* [Data]

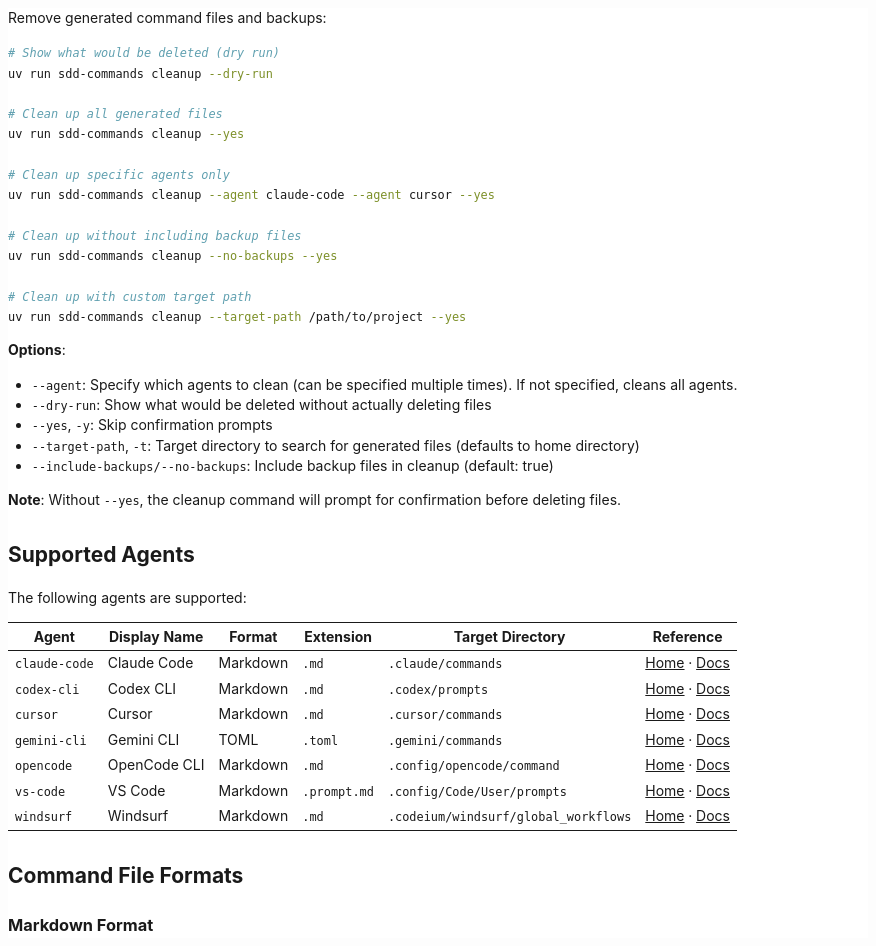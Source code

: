 Remove generated command files and backups:

```bash
# Show what would be deleted (dry run)
uv run sdd-commands cleanup --dry-run

# Clean up all generated files
uv run sdd-commands cleanup --yes

# Clean up specific agents only
uv run sdd-commands cleanup --agent claude-code --agent cursor --yes

# Clean up without including backup files
uv run sdd-commands cleanup --no-backups --yes

# Clean up with custom target path
uv run sdd-commands cleanup --target-path /path/to/project --yes
```

**Options**:

- `--agent`: Specify which agents to clean (can be specified multiple times). If not specified, cleans all agents.
- `--dry-run`: Show what would be deleted without actually deleting files
- `--yes`, `-y`: Skip confirmation prompts
- `--target-path`, `-t`: Target directory to search for generated files (defaults to home directory)
- `--include-backups/--no-backups`: Include backup files in cleanup (default: true)

**Note**: Without `--yes`, the cleanup command will prompt for confirmation before deleting files.

## Supported Agents

The following agents are supported:

| Agent | Display Name | Format | Extension | Target Directory | Reference |
|-------|--------------|--------|-----------|------------------|-----------|
| `claude-code` | Claude Code | Markdown | `.md` | `.claude/commands` | [Home](https://docs.claude.com/) · [Docs](https://docs.claude.com/en/docs/claude-code/overview) |
| `codex-cli` | Codex CLI | Markdown | `.md` | `.codex/prompts` | [Home](https://developers.openai.com/codex) · [Docs](https://developers.openai.com/codex/cli/) |
| `cursor` | Cursor | Markdown | `.md` | `.cursor/commands` | [Home](https://cursor.com/) · [Docs](https://cursor.com/docs) |
| `gemini-cli` | Gemini CLI | TOML | `.toml` | `.gemini/commands` | [Home](https://github.com/google-gemini/gemini-cli) · [Docs](https://geminicli.com/docs/) |
| `opencode` | OpenCode CLI | Markdown | `.md` | `.config/opencode/command` | [Home](https://opencode.ai) · [Docs](https://opencode.ai/docs/commands) |
| `vs-code` | VS Code | Markdown | `.prompt.md` | `.config/Code/User/prompts` | [Home](https://code.visualstudio.com/) · [Docs](https://code.visualstudio.com/docs) |
| `windsurf` | Windsurf | Markdown | `.md` | `.codeium/windsurf/global_workflows` | [Home](https://windsurf.com/editor) · [Docs](https://docs.windsurf.com/) |

## Command File Formats

### Markdown Format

* [Exercise description] Could every record be given again exactly, with its pictures left out?

* [Solved exercise]
Source code

: Remove generated command files and backups:

```bash
# Show what would be deleted (dry run)
uv run sdd-commands cleanup --dry-run

# Clean up all generated files
uv run sdd-commands cleanup --yes

# Clean up specific agents only
uv run sdd-commands cleanup --agent claude-code --agent cursor --yes

# Clean up without including backup files
uv run sdd-commands cleanup --no-backups --yes

# Clean up with custom target path
uv run sdd-commands cleanup --target-path /path/to/project --yes
```

**Options**:

- `--agent`: Specify which agents to clean (can be specified multiple times). If not specified, cleans all agents.
- `--dry-run`: Show what would be deleted without actually deleting files
- `--yes`, `-y`: Skip confirmation prompts
- `--target-path`, `-t`: Target directory to search for generated files (defaults to home directory)
- `--include-backups/--no-backups`: Include backup files in cleanup (default: true)

**Note**: Without `--yes`, the cleanup command will prompt for confirmation before deleting files.

## Supported Agents

The following agents are supported:

| Agent | Display Name | Format | Extension | Target Directory | Reference |
|-------|--------------|--------|-----------|------------------|-----------|
| `claude-code` | Claude Code | Markdown | `.md` | `.claude/commands` | [Home](https://docs.claude.com/) · [Docs](https://docs.claude.com/en/docs/claude-code/overview) |
| `codex-cli` | Codex CLI | Markdown | `.md` | `.codex/prompts` | [Home](https://developers.openai.com/codex) · [Docs](https://developers.openai.com/codex/cli/) |
| `cursor` | Cursor | Markdown | `.md` | `.cursor/commands` | [Home](https://cursor.com/) · [Docs](https://cursor.com/docs) |
| `gemini-cli` | Gemini CLI | TOML | `.toml` | `.gemini/commands` | [Home](https://github.com/google-gemini/gemini-cli) · [Docs](https://geminicli.com/docs/) |
| `opencode` | OpenCode CLI | Markdown | `.md` | `.config/opencode/command` | [Home](https://opencode.ai) · [Docs](https://opencode.ai/docs/commands) |
| `vs-code` | VS Code | Markdown | `.prompt.md` | `.config/Code/User/prompts` | [Home](https://code.visualstudio.com/) · [Docs](https://code.visualstudio.com/docs) |
| `windsurf` | Windsurf | Markdown | `.md` | `.codeium/windsurf/global_workflows` | [Home](https://windsurf.com/editor) · [Docs](https://docs.windsurf.com/) |

## Command File Formats

### Markdown Format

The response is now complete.